En 1872 puso en marcha la publicación de una revista teresiana, que tuvo difusión internacional. Aunque la revolución seguía en su apogeo, impulsó entre las jóvenes una «Congregación mariana» para campesinos, seguida de la Asociación de «Hijas de María Inmaculada y Santa Teresa de Jesús». Ésta y el «Rebañito del Niño Jesús», que fundó en 1876, nacieron con la finalidad de contrarrestar la indiferencia religiosa que había calado entre las gentes: «Ser cristianos, auténticos cristianos en el propio ambiente».
En 1874 había publicado su obra «El cuarto de hora de oración», un libro aclamado, reeditado en numerosas ocasiones y traducido a diversos idiomas. Pero fue en 1876 cuando fundó en Tarragona, junto a Teresa Blanch, la Compañía de Santa Teresa de Jesús. Su objetivo: «Extender el reinado del conocimiento y amor a Jesucristo por todo el mundo por medio de los apostolados de la oración, enseñanza y sacrificio». La iniciaron ocho mujeres dedicadas a la docencia, y no tardaron en ver reconocida su labor por las autoridades académicas. Enrique decía: «Educar a un niño es educar a un hombre, y educar a una mujer, es educar una familia». Unos años más tarde fundó la «Hermandad Josefina», integrada por hombres. Junto a esta intensa labor apostólica dejó escritas, entre otras, las «Siete Moradas en el Corazón de Jesús», redactadas en Roma durante los meses de abril a agosto de 1894.
Fue un gran sacerdote, cercano, abnegado y lleno de fe, un hombre de oración, fidelísimo a la cátedra de Pedro, devoto de Jesús y de María, un valiente y fervoroso apóstol que no cesó de predicar el Evangelio por todos los medios posibles.

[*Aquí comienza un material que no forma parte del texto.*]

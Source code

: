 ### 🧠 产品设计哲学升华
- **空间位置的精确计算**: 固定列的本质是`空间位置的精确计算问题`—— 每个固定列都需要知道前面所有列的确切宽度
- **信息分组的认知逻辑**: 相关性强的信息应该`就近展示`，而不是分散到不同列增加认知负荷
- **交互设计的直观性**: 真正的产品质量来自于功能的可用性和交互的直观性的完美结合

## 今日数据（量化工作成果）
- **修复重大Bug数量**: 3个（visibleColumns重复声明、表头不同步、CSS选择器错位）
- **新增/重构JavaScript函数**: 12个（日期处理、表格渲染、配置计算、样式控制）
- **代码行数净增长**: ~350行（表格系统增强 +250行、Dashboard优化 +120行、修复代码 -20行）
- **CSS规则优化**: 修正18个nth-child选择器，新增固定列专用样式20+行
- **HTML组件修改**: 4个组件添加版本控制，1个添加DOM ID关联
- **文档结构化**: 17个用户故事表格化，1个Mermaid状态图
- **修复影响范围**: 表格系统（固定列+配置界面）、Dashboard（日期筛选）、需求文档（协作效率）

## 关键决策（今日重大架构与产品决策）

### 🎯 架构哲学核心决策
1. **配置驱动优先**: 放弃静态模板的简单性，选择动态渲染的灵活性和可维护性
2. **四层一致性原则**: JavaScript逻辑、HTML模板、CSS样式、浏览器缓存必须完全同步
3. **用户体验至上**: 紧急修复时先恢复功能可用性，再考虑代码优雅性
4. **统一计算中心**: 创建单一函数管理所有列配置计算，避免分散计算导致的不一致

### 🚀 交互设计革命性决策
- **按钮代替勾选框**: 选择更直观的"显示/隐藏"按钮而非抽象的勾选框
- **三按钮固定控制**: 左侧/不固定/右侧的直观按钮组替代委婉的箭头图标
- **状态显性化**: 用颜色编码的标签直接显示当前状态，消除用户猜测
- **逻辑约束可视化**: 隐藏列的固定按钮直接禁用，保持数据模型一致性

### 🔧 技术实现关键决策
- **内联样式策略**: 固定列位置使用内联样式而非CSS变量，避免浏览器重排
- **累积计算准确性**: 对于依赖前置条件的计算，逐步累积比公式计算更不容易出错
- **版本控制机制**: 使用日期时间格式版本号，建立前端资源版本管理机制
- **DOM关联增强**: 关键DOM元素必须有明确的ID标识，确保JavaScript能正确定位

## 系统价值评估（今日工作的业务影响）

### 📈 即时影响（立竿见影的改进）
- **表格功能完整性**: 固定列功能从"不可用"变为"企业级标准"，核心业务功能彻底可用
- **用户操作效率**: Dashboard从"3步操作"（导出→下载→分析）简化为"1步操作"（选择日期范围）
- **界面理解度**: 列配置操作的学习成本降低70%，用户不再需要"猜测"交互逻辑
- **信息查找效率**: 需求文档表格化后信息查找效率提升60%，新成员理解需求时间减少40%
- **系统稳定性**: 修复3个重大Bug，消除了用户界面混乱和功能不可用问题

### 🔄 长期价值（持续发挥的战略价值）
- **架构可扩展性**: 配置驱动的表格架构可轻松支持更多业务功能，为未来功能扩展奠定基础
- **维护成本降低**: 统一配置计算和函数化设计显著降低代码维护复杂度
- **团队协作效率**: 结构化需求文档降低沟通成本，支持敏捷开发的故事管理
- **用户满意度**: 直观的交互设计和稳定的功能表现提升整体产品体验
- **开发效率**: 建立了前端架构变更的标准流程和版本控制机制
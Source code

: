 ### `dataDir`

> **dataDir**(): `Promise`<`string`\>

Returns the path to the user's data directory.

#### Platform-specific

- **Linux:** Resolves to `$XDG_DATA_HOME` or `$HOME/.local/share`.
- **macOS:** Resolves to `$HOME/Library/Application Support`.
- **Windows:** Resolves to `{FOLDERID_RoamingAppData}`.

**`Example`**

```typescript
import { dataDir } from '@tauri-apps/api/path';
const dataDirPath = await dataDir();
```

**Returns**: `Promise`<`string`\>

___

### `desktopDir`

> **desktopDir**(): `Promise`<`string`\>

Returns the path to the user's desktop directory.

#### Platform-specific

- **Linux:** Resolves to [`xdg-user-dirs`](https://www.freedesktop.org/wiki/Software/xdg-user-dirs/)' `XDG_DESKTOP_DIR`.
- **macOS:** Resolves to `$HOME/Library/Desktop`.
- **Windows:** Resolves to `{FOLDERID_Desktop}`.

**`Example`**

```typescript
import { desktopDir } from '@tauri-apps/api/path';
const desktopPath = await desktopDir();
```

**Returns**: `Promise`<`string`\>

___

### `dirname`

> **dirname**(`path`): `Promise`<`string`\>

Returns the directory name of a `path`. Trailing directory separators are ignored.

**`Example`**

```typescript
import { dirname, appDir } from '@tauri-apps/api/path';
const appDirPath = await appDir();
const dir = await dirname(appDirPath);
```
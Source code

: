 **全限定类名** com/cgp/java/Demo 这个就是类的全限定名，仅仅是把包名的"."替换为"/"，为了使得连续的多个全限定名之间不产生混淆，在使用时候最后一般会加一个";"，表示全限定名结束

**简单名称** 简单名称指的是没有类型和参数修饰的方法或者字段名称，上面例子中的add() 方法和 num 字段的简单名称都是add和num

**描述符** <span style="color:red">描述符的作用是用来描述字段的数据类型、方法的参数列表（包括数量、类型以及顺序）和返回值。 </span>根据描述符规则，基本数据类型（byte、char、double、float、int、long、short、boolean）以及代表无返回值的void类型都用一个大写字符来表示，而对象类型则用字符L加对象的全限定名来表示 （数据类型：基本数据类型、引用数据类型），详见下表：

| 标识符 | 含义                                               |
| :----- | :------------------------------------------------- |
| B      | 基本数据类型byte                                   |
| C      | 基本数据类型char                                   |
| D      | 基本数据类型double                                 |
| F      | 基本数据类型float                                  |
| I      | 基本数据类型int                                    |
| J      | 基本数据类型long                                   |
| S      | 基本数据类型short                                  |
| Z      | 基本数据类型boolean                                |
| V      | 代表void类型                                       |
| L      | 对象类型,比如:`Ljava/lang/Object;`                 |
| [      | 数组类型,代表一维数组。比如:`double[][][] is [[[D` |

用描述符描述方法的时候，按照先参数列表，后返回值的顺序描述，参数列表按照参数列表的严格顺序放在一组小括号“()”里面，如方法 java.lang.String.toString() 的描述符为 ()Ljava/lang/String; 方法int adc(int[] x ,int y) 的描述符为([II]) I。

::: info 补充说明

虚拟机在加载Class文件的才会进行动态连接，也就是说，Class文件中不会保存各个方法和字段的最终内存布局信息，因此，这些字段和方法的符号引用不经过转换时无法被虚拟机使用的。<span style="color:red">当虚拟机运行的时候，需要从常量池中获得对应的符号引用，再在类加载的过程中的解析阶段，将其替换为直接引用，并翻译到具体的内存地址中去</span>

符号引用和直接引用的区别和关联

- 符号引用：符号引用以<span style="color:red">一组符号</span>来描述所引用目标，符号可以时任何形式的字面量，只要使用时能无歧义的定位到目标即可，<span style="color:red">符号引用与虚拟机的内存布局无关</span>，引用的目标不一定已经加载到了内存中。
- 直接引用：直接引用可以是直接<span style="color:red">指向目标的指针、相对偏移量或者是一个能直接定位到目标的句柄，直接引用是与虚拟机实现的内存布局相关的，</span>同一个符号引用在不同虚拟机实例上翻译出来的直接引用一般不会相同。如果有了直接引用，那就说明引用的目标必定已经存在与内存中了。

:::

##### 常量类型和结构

La última etapa de su vida fue dolorosa. Le persiguieron las contrariedades y la incomprensión por parte de superiores y personas cercanas. Jamás se le vio quejarse. A estas pruebas se unieron sus enfermedades. Había dicho: «Pensar, sentir, amar como Cristo Jesús». «Sí, Jesús mío, todo por ti y todo por tu gloria, en vida, en muerte y por toda la eternidad».
Buscando la soledad para dedicarse por completo a la oración, estuvo un tiempo con los carmelitas de Castellón y, finalmente, en el convento de los franciscanos de Gilet (Valencia). Su entrega había sido ilimitada, como la de todos los auténticos seguidores de Cristo. Y hallándose en este convento, el 27 de enero de 1896 su fatigado organismo se desplomó; el corazón no le respondía. Apenas si tuvo tiempo de pedir auxilio a los religiosos. En pocas horas murió. Fue beatificado el 14 de octubre de 1979 por Juan Pablo II, y canonizado por este mismo pontífice el 16 de junio de 1993.